When it comes to business, less is not more.

How can you have a jobless recovery?

Chris Christie, the brainless Governor of New Jersey

The Institute for Fiscal Studies (IFS) this morning warns that Britain will be having the same ‘jobless recovery’ as the US is having. I first spotted this potty word-combination just before Christmas, and it still makes me laugh and sigh in equal measure. The suggestion by the use of it is ‘well, it’d be nice if there were some jobs to go with it, but hell – you can’t have everything, right?’.

A fortnight ago, The Slog posted on the subject of how Britain’s current economic model cannot work, and that the kind of capitalism we have now isn’t delivering in terms of jobs.
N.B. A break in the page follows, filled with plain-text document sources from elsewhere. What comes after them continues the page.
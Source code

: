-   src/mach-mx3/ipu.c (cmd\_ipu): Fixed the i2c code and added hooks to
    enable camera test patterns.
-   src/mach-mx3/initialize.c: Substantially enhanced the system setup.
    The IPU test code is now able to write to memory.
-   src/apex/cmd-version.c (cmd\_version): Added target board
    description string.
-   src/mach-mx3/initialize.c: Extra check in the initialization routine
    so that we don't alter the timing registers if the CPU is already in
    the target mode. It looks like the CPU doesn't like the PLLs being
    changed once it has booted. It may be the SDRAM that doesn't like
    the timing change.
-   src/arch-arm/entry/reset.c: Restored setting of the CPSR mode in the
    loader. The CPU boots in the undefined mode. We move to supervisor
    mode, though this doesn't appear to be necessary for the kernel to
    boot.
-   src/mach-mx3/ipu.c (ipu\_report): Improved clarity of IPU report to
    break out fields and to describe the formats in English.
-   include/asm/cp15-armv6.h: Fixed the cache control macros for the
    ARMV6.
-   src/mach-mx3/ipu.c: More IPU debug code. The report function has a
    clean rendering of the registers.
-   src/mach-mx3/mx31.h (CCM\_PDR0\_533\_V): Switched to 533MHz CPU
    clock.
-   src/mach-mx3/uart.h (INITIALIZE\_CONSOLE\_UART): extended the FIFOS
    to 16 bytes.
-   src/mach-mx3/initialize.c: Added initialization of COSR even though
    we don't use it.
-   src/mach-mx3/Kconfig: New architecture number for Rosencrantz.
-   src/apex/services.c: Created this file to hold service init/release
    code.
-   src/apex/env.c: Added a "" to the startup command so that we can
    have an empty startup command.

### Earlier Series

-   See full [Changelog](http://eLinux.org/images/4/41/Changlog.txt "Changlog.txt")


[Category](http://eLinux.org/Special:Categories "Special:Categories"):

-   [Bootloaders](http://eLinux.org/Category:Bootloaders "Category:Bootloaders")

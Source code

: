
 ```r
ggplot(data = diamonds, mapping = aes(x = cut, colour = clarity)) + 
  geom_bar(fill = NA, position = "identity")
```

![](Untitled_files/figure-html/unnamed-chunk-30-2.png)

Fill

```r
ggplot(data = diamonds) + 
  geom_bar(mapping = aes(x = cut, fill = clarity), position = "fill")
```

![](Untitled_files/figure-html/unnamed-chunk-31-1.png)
The piece received over a thousand hits, and a record comment haul of 57. To most normal, balanced people the Slog’s conclusion – ‘there’s no point to a commercial form if it doesn’t keep society stable’ – was obvious and irrefutable.

What we’ve been seeing since 2007, however, is the emergence of a view that says no, this isn’t the point of business: its point is to earn huge bonuses and keep the shareholders happy, and keep the return on investment climbing so that we keep the share price up so that all our options keep getting to be worth more and more and more.
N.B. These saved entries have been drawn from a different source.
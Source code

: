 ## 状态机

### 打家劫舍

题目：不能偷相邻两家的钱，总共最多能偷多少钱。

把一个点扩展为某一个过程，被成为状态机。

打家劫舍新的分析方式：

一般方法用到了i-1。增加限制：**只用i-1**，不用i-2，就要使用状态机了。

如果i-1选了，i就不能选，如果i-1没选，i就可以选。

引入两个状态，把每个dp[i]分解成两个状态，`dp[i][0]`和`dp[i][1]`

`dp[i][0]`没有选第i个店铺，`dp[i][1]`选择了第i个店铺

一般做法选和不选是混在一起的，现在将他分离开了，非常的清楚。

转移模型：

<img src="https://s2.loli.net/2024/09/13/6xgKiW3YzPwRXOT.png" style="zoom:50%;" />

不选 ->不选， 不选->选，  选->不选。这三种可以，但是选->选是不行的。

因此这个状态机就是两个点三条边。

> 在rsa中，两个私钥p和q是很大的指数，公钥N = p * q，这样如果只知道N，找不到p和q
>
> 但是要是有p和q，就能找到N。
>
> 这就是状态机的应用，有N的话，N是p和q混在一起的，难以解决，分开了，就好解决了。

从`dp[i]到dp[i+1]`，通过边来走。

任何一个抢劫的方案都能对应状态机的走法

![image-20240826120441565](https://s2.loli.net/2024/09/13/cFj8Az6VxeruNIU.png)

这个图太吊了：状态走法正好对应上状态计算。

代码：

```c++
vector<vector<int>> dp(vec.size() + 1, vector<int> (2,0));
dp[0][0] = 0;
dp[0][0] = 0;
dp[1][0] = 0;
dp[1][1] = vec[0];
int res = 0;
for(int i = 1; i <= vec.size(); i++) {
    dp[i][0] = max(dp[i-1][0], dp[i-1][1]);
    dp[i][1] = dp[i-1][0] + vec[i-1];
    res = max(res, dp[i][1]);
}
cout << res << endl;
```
We need to go back to basics here. The purpose of capitalist business is to create wealth. You can’t create wealth on even a large minority social basis if you don’t create jobs that allow folks to borrow money, buy houses, trade up their car, pay for clothes and raise families used to the idea of having a job. Without earned income, most people can’t consume. The jobless recovery is an oxymoron. It is a term invented by people who have lost their senses – a crazy concept down there on a level with ideas like low-alcohol meths and taste-free food.
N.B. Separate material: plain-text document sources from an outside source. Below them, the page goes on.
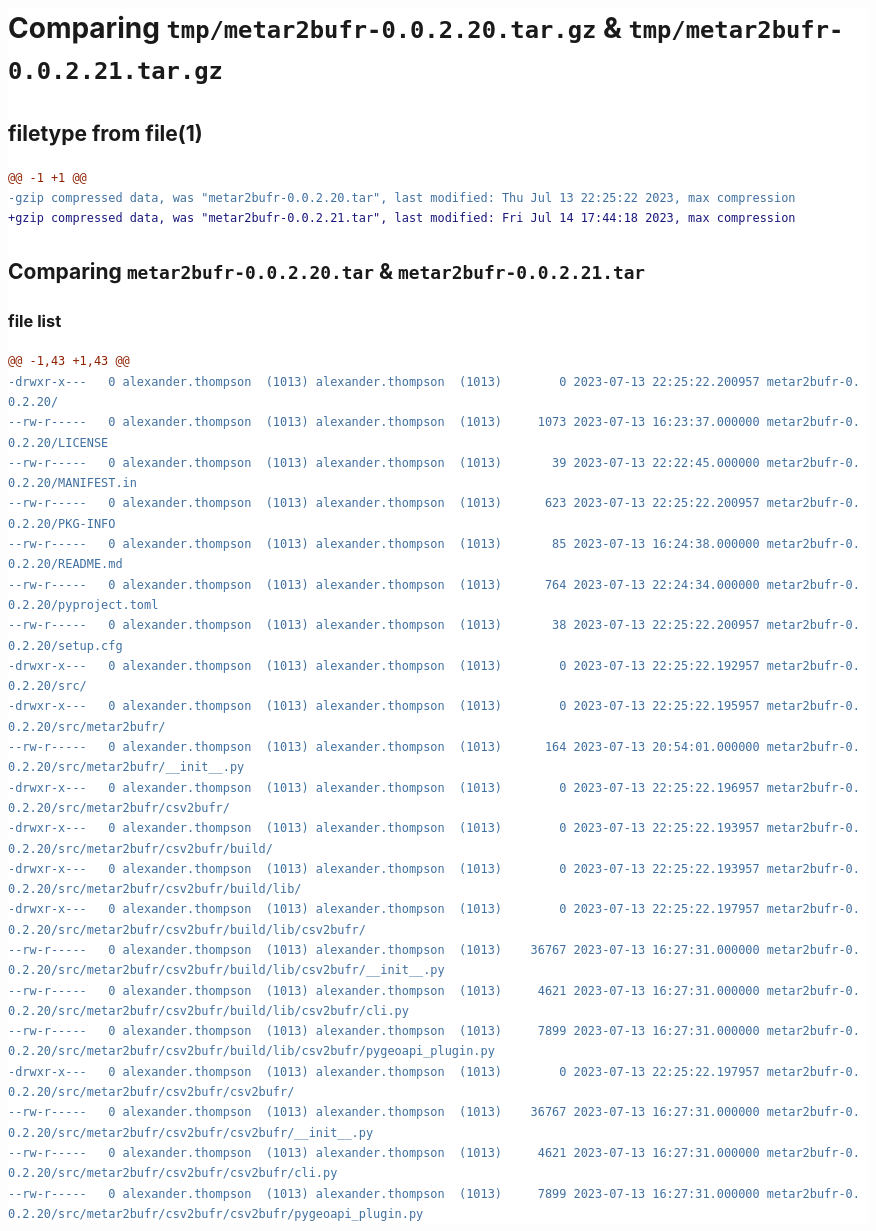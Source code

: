 # Comparing `tmp/metar2bufr-0.0.2.20.tar.gz` & `tmp/metar2bufr-0.0.2.21.tar.gz`

## filetype from file(1)

```diff
@@ -1 +1 @@
-gzip compressed data, was "metar2bufr-0.0.2.20.tar", last modified: Thu Jul 13 22:25:22 2023, max compression
+gzip compressed data, was "metar2bufr-0.0.2.21.tar", last modified: Fri Jul 14 17:44:18 2023, max compression
```

## Comparing `metar2bufr-0.0.2.20.tar` & `metar2bufr-0.0.2.21.tar`

### file list

```diff
@@ -1,43 +1,43 @@
-drwxr-x---   0 alexander.thompson  (1013) alexander.thompson  (1013)        0 2023-07-13 22:25:22.200957 metar2bufr-0.0.2.20/
--rw-r-----   0 alexander.thompson  (1013) alexander.thompson  (1013)     1073 2023-07-13 16:23:37.000000 metar2bufr-0.0.2.20/LICENSE
--rw-r-----   0 alexander.thompson  (1013) alexander.thompson  (1013)       39 2023-07-13 22:22:45.000000 metar2bufr-0.0.2.20/MANIFEST.in
--rw-r-----   0 alexander.thompson  (1013) alexander.thompson  (1013)      623 2023-07-13 22:25:22.200957 metar2bufr-0.0.2.20/PKG-INFO
--rw-r-----   0 alexander.thompson  (1013) alexander.thompson  (1013)       85 2023-07-13 16:24:38.000000 metar2bufr-0.0.2.20/README.md
--rw-r-----   0 alexander.thompson  (1013) alexander.thompson  (1013)      764 2023-07-13 22:24:34.000000 metar2bufr-0.0.2.20/pyproject.toml
--rw-r-----   0 alexander.thompson  (1013) alexander.thompson  (1013)       38 2023-07-13 22:25:22.200957 metar2bufr-0.0.2.20/setup.cfg
-drwxr-x---   0 alexander.thompson  (1013) alexander.thompson  (1013)        0 2023-07-13 22:25:22.192957 metar2bufr-0.0.2.20/src/
-drwxr-x---   0 alexander.thompson  (1013) alexander.thompson  (1013)        0 2023-07-13 22:25:22.195957 metar2bufr-0.0.2.20/src/metar2bufr/
--rw-r-----   0 alexander.thompson  (1013) alexander.thompson  (1013)      164 2023-07-13 20:54:01.000000 metar2bufr-0.0.2.20/src/metar2bufr/__init__.py
-drwxr-x---   0 alexander.thompson  (1013) alexander.thompson  (1013)        0 2023-07-13 22:25:22.196957 metar2bufr-0.0.2.20/src/metar2bufr/csv2bufr/
-drwxr-x---   0 alexander.thompson  (1013) alexander.thompson  (1013)        0 2023-07-13 22:25:22.193957 metar2bufr-0.0.2.20/src/metar2bufr/csv2bufr/build/
-drwxr-x---   0 alexander.thompson  (1013) alexander.thompson  (1013)        0 2023-07-13 22:25:22.193957 metar2bufr-0.0.2.20/src/metar2bufr/csv2bufr/build/lib/
-drwxr-x---   0 alexander.thompson  (1013) alexander.thompson  (1013)        0 2023-07-13 22:25:22.197957 metar2bufr-0.0.2.20/src/metar2bufr/csv2bufr/build/lib/csv2bufr/
--rw-r-----   0 alexander.thompson  (1013) alexander.thompson  (1013)    36767 2023-07-13 16:27:31.000000 metar2bufr-0.0.2.20/src/metar2bufr/csv2bufr/build/lib/csv2bufr/__init__.py
--rw-r-----   0 alexander.thompson  (1013) alexander.thompson  (1013)     4621 2023-07-13 16:27:31.000000 metar2bufr-0.0.2.20/src/metar2bufr/csv2bufr/build/lib/csv2bufr/cli.py
--rw-r-----   0 alexander.thompson  (1013) alexander.thompson  (1013)     7899 2023-07-13 16:27:31.000000 metar2bufr-0.0.2.20/src/metar2bufr/csv2bufr/build/lib/csv2bufr/pygeoapi_plugin.py
-drwxr-x---   0 alexander.thompson  (1013) alexander.thompson  (1013)        0 2023-07-13 22:25:22.197957 metar2bufr-0.0.2.20/src/metar2bufr/csv2bufr/csv2bufr/
--rw-r-----   0 alexander.thompson  (1013) alexander.thompson  (1013)    36767 2023-07-13 16:27:31.000000 metar2bufr-0.0.2.20/src/metar2bufr/csv2bufr/csv2bufr/__init__.py
--rw-r-----   0 alexander.thompson  (1013) alexander.thompson  (1013)     4621 2023-07-13 16:27:31.000000 metar2bufr-0.0.2.20/src/metar2bufr/csv2bufr/csv2bufr/cli.py
--rw-r-----   0 alexander.thompson  (1013) alexander.thompson  (1013)     7899 2023-07-13 16:27:31.000000 metar2bufr-0.0.2.20/src/metar2bufr/csv2bufr/csv2bufr/pygeoapi_plugin.py
```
In the end, this is what denialist business journalism comes to. Banks rip off retail customers and empty the Exchequer but we have to have them, or else. So just as we must get used to jobless recoveries, there will be ‘creditless banking’. Don’t laugh: an investment bank with no retail arm at all is precisely what CEO Bob Diamond has in mind. For he is a man of rare left-right brain hemispheres, each one consisting of a large bollock.

Everywhere we look – even just this one morning – the upside-down arrangement of socio-economic thinking is ubiquitous.

Both Brussels and ECB news management soothe with talk of the EU crisis being past, the bond issues restoring confidence, and the situation now generally under control. Unfortunately, the flight of money from Irish Banks is accelerating. Give it a few weeks, and the line will be that it’s going to be an Irelandless stabilisation.

In the US, Colorado, South Dakota, and Minnesota, state employees are sueing for the reinstatement of their pensions. Republican New Jersey Governor Chris Christie just reneged on his pension obligations too, adding sensitively, “I have bigger issues than who sues me”. Correct, Mr Christie – the biggest issue you face is being an obese, heartless jerk. But hey – it’s merely a pensionless deficit program, that’s all. What’s to worry already?

The most bizarre twist of all in this so far has to be the moneyless success. Newscorp’s Itablet The Daily is going to be monster says Murdoch, but profits won’t improve until they can achieve MySpaceless growth. The bonus pool at Goldman Sachs is getting bigger, but this is a profitless shareout. Santander, Deutsche and Dresdner Banks are in fine shape, given their advantageless mergers.

I could go on and on like this for another 5000 words at least. The bottom line is that it’s all bollocks. Mad bollocks. Insane Alice-in-Wonderland distorted mirror bollocks. And it will get sillier and sillier until the People yell for it to stop.

But if we don’t, prepare for more exportless US growth, the hospitaless NHS reform, and the fundless Crown Prosecution Service…..to go with our priceless free press, fearless in its determination to dig out the truth via lawless phone-hacks.